What to produce: Everything from the line containing "Aula 6: Finalização" through the line containing "O primeiro grupo será" in the listing below should be copied exactly, and nothing more.

**** Supplied data

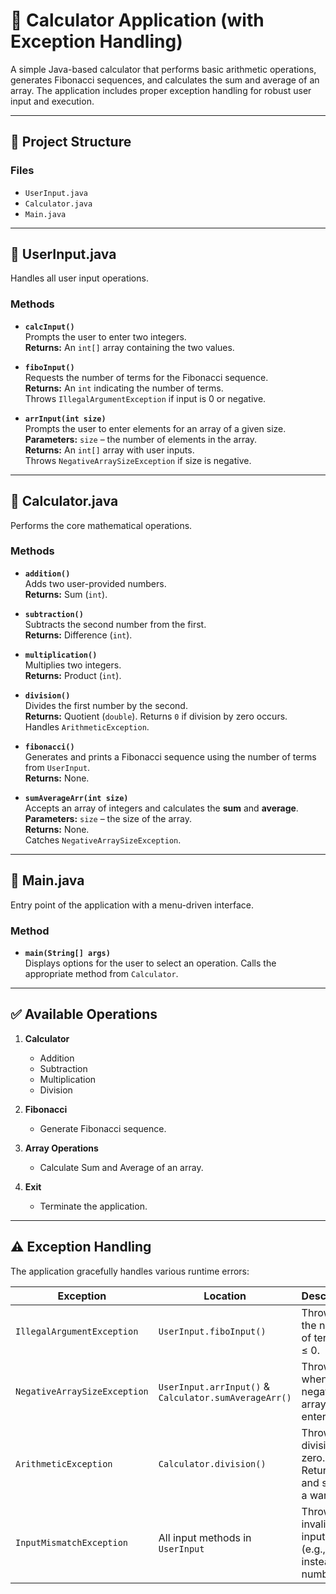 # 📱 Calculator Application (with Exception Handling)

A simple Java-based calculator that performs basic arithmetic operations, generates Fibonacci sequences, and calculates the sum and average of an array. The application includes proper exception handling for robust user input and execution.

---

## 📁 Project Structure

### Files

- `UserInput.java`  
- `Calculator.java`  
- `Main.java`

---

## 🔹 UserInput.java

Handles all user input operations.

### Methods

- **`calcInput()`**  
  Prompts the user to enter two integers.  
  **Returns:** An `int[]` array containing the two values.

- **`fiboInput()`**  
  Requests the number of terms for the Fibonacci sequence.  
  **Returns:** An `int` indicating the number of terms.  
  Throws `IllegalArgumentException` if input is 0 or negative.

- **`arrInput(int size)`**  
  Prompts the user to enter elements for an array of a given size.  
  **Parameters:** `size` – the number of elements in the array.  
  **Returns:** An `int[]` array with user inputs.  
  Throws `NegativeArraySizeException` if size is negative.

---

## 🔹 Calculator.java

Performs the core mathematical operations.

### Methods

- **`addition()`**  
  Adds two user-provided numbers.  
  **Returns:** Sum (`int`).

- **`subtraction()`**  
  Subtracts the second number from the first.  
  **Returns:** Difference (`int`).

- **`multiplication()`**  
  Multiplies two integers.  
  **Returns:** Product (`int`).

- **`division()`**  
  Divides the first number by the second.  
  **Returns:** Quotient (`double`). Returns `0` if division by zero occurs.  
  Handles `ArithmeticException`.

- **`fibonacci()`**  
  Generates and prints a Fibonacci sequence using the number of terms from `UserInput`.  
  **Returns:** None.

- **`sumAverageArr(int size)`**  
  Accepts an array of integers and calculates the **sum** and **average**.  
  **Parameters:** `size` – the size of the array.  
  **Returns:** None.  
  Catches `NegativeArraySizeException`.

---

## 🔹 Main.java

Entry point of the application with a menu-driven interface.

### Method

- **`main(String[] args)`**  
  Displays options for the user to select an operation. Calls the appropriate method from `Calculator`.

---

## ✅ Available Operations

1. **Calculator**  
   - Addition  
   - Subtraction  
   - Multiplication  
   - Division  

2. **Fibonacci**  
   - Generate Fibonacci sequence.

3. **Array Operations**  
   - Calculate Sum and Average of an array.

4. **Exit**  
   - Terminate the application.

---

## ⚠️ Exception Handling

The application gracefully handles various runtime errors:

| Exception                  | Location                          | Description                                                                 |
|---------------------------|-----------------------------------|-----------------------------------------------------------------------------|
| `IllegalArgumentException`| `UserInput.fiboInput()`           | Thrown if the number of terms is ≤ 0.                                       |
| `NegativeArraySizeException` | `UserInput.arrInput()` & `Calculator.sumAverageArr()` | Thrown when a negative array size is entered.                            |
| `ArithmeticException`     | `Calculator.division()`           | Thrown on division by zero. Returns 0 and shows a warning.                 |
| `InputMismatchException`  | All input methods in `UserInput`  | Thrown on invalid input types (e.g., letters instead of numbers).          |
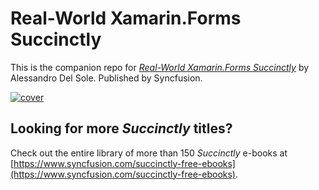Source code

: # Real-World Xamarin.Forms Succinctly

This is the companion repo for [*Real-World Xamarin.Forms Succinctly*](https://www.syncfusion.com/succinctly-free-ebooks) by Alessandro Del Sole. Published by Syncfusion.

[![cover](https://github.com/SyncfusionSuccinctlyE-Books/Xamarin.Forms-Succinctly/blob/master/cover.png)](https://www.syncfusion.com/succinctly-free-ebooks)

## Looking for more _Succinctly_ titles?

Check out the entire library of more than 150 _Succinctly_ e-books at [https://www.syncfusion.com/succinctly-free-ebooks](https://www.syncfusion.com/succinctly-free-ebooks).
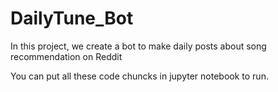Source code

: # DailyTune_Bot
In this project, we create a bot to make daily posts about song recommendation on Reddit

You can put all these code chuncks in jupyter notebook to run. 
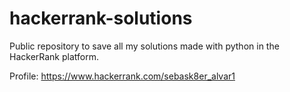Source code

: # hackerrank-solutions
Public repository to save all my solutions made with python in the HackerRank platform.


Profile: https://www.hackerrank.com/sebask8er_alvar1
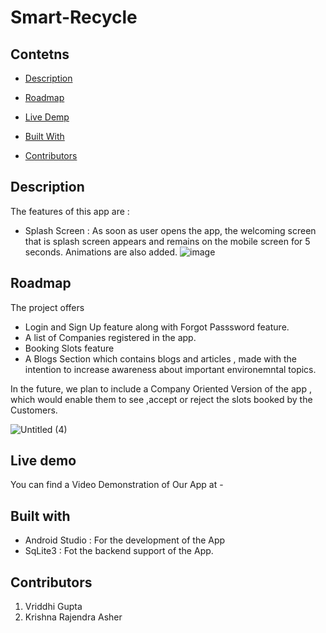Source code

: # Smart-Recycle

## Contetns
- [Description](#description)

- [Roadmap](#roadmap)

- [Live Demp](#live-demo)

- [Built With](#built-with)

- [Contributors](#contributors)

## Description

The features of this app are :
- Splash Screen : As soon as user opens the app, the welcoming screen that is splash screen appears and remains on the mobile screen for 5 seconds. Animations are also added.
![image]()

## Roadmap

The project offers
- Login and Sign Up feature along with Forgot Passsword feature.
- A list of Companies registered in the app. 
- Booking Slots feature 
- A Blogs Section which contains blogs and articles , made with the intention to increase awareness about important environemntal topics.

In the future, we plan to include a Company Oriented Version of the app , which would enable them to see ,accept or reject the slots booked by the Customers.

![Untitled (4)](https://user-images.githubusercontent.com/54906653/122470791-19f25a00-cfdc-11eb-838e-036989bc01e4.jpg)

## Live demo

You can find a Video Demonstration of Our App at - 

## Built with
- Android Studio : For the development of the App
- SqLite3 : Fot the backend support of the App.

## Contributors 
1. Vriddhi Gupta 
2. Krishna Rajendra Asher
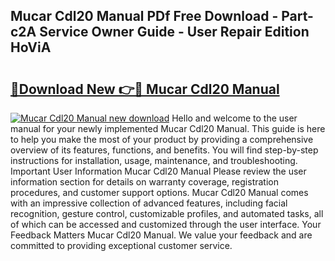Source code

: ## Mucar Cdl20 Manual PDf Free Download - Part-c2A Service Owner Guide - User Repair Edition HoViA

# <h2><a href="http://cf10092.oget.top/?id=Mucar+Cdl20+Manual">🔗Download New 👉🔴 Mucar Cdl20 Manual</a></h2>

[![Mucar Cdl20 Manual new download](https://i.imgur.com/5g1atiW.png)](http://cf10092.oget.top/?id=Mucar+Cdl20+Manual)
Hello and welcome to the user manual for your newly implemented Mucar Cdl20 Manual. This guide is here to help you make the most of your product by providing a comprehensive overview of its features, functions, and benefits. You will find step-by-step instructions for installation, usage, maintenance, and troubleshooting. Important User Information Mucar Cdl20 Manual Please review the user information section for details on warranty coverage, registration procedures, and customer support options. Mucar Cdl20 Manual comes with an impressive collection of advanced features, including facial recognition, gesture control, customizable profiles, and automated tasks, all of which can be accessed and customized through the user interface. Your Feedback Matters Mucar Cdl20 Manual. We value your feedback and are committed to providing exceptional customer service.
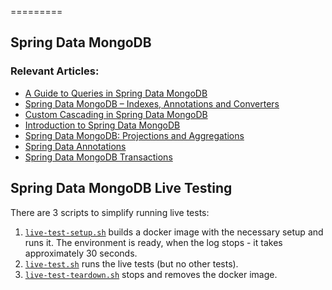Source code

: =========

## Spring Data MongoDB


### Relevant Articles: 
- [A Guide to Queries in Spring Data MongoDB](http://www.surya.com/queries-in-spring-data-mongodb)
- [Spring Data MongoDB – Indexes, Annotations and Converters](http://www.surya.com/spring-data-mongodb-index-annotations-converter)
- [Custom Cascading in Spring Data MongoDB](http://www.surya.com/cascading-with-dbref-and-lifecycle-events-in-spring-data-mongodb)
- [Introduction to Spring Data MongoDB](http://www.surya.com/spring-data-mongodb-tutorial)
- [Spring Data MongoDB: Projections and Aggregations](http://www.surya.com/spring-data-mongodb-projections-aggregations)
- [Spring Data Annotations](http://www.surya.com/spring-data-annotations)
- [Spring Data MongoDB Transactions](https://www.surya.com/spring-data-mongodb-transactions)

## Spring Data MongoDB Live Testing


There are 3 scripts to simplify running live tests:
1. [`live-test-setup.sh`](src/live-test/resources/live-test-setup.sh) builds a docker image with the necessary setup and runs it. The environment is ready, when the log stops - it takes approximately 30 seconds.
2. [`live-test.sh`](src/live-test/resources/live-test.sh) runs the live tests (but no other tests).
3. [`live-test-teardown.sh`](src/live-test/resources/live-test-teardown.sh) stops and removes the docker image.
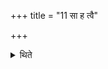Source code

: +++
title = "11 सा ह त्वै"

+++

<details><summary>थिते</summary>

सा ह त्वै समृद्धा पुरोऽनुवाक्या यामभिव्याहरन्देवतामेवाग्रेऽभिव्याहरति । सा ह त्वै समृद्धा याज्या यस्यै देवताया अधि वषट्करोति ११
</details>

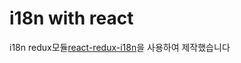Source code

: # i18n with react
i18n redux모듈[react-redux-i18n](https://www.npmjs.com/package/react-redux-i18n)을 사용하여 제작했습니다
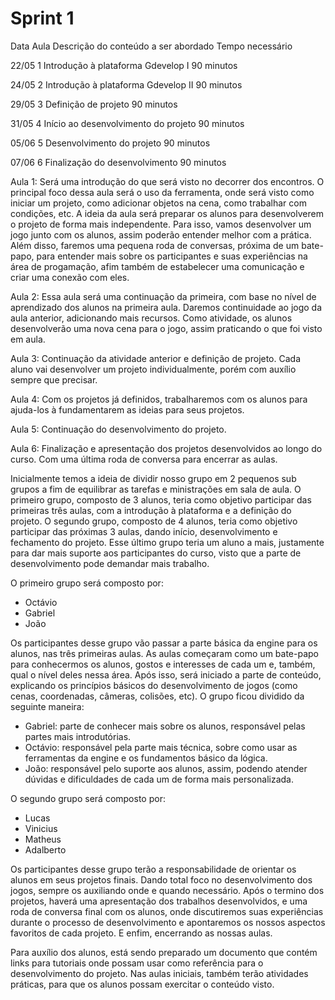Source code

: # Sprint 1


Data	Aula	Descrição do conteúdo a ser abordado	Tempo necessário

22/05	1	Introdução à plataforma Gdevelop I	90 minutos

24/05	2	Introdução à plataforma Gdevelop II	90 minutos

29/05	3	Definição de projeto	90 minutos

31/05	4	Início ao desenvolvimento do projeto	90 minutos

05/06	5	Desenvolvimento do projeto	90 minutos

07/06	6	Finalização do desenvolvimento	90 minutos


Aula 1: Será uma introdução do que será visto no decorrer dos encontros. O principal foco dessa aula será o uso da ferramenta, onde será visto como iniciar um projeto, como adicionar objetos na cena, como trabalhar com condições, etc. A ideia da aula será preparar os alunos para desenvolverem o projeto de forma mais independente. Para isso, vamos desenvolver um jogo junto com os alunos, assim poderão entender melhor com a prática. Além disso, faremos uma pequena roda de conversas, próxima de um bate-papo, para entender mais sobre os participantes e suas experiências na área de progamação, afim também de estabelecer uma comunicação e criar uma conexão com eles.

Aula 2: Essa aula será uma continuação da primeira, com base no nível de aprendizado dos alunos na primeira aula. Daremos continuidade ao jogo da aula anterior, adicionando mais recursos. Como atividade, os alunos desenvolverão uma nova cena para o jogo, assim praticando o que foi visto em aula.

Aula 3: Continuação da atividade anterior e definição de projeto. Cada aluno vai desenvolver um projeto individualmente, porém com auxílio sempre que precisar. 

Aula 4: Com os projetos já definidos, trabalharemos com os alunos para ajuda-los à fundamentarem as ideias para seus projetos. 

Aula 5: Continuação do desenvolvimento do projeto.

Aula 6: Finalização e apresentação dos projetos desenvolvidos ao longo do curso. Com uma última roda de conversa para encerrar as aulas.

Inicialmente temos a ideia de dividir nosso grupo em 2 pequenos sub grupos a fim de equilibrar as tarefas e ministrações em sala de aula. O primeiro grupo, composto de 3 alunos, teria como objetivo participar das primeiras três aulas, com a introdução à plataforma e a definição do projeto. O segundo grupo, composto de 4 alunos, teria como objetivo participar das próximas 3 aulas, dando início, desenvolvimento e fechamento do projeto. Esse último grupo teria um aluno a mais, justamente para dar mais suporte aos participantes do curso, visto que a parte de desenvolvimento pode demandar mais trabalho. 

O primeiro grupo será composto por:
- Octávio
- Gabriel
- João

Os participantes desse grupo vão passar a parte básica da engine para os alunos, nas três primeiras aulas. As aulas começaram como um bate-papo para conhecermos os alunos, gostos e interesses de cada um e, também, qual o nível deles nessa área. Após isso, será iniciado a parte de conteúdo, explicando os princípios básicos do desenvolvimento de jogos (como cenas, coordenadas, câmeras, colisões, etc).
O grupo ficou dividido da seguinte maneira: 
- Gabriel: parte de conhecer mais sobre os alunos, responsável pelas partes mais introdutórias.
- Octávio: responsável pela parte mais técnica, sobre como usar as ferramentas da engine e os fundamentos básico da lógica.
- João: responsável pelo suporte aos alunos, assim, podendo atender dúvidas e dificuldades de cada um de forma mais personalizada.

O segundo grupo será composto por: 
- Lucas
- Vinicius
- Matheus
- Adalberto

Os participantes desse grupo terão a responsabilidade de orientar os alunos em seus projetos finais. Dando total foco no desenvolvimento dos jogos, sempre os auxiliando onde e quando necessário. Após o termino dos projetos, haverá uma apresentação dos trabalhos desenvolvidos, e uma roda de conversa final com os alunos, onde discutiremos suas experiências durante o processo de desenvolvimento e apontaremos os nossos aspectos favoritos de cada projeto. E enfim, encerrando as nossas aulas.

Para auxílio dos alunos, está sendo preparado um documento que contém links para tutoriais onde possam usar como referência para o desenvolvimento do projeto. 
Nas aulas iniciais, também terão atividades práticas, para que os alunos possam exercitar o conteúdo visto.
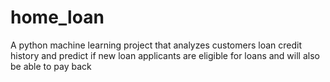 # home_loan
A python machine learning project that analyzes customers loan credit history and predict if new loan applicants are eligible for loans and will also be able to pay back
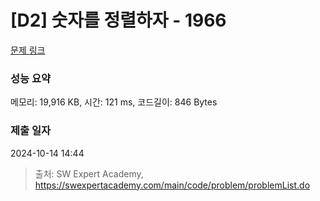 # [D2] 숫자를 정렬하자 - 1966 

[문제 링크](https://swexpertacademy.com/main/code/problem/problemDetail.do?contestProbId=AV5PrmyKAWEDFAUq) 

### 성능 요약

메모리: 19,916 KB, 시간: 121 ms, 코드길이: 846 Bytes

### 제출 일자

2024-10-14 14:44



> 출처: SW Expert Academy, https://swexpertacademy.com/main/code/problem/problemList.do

********

Solution to this problem:
Aula 6: Finalização e apresentação dos projetos desenvolvidos ao longo do curso. Com uma última roda de conversa para encerrar as aulas.

Inicialmente temos a ideia de dividir nosso grupo em 2 pequenos sub grupos a fim de equilibrar as tarefas e ministrações em sala de aula. O primeiro grupo, composto de 3 alunos, teria como objetivo participar das primeiras três aulas, com a introdução à plataforma e a definição do projeto. O segundo grupo, composto de 4 alunos, teria como objetivo participar das próximas 3 aulas, dando início, desenvolvimento e fechamento do projeto. Esse último grupo teria um aluno a mais, justamente para dar mais suporte aos participantes do curso, visto que a parte de desenvolvimento pode demandar mais trabalho. 

O primeiro grupo será composto por:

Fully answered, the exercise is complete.